> **YOUR TASK**: For the records below, count the lines containing the word "edgeParameters" and reply with the number alone.

> **INPUT DATA**:
* * * * * * *

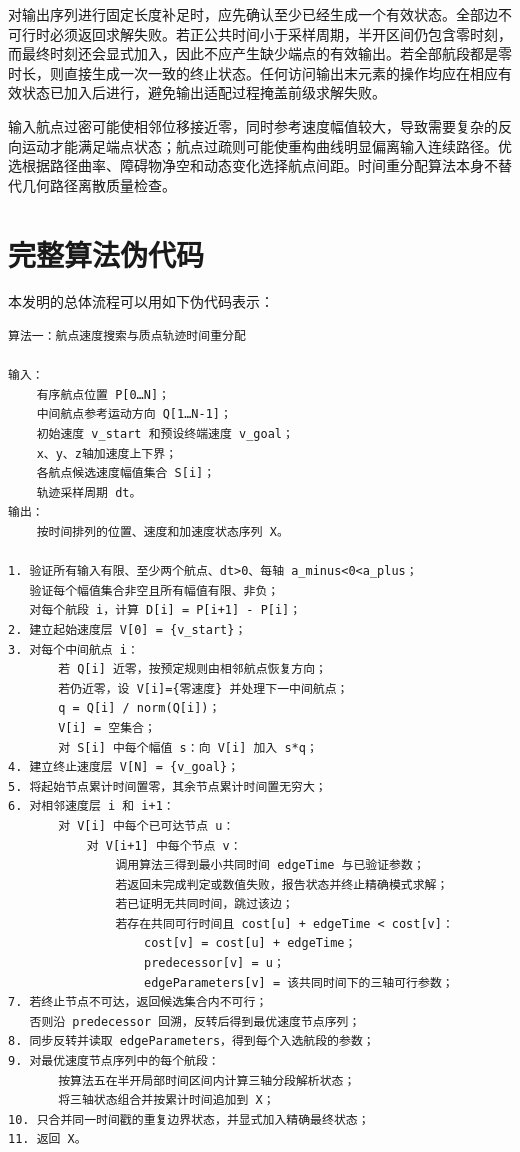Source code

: \documentclass[UTF8,a4paper,12pt,fontset=fandol]{ctexart}
\begin{document}
对输出序列进行固定长度补足时，应先确认至少已经生成一个有效状态。全部边不可行时必须返回求解失败。若正公共时间小于采样周期，半开区间仍包含零时刻，而最终时刻还会显式加入，因此不应产生缺少端点的有效输出。若全部航段都是零时长，则直接生成一次一致的终止状态。任何访问输出末元素的操作均应在相应有效状态已加入后进行，避免输出适配过程掩盖前级求解失败。

输入航点过密可能使相邻位移接近零，同时参考速度幅值较大，导致需要复杂的反向运动才能满足端点状态；航点过疏则可能使重构曲线明显偏离输入连续路径。优选根据路径曲率、障碍物净空和动态变化选择航点间距。时间重分配算法本身不替代几何路径离散质量检查。

\section{完整算法伪代码}

本发明的总体流程可以用如下伪代码表示：

\begin{lstlisting}[style=patentpseudo]
算法一：航点速度搜索与质点轨迹时间重分配

输入：
    有序航点位置 P[0…N]；
    中间航点参考运动方向 Q[1…N-1]；
    初始速度 v_start 和预设终端速度 v_goal；
    x、y、z轴加速度上下界；
    各航点候选速度幅值集合 S[i]；
    轨迹采样周期 dt。
输出：
    按时间排列的位置、速度和加速度状态序列 X。

1. 验证所有输入有限、至少两个航点、dt>0、每轴 a_minus<0<a_plus；
   验证每个幅值集合非空且所有幅值有限、非负；
   对每个航段 i，计算 D[i] = P[i+1] - P[i]；
2. 建立起始速度层 V[0] = {v_start}；
3. 对每个中间航点 i：
       若 Q[i] 近零，按预定规则由相邻航点恢复方向；
       若仍近零，设 V[i]={零速度} 并处理下一中间航点；
       q = Q[i] / norm(Q[i])；
       V[i] = 空集合；
       对 S[i] 中每个幅值 s：向 V[i] 加入 s*q；
4. 建立终止速度层 V[N] = {v_goal}；
5. 将起始节点累计时间置零，其余节点累计时间置无穷大；
6. 对相邻速度层 i 和 i+1：
       对 V[i] 中每个已可达节点 u：
           对 V[i+1] 中每个节点 v：
               调用算法三得到最小共同时间 edgeTime 与已验证参数；
               若返回未完成判定或数值失败，报告状态并终止精确模式求解；
               若已证明无共同时间，跳过该边；
               若存在共同可行时间且 cost[u] + edgeTime < cost[v]：
                   cost[v] = cost[u] + edgeTime；
                   predecessor[v] = u；
                   edgeParameters[v] = 该共同时间下的三轴可行参数；
7. 若终止节点不可达，返回候选集合内不可行；
   否则沿 predecessor 回溯，反转后得到最优速度节点序列；
8. 同步反转并读取 edgeParameters，得到每个入选航段的参数；
9. 对最优速度节点序列中的每个航段：
       按算法五在半开局部时间区间内计算三轴分段解析状态；
       将三轴状态组合并按累计时间追加到 X；
10. 只合并同一时间戳的重复边界状态，并显式加入精确最终状态；
11. 返回 X。
\end{lstlisting}
\end{document}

* * * * * * *

> **WRITTEN REPLY**: 2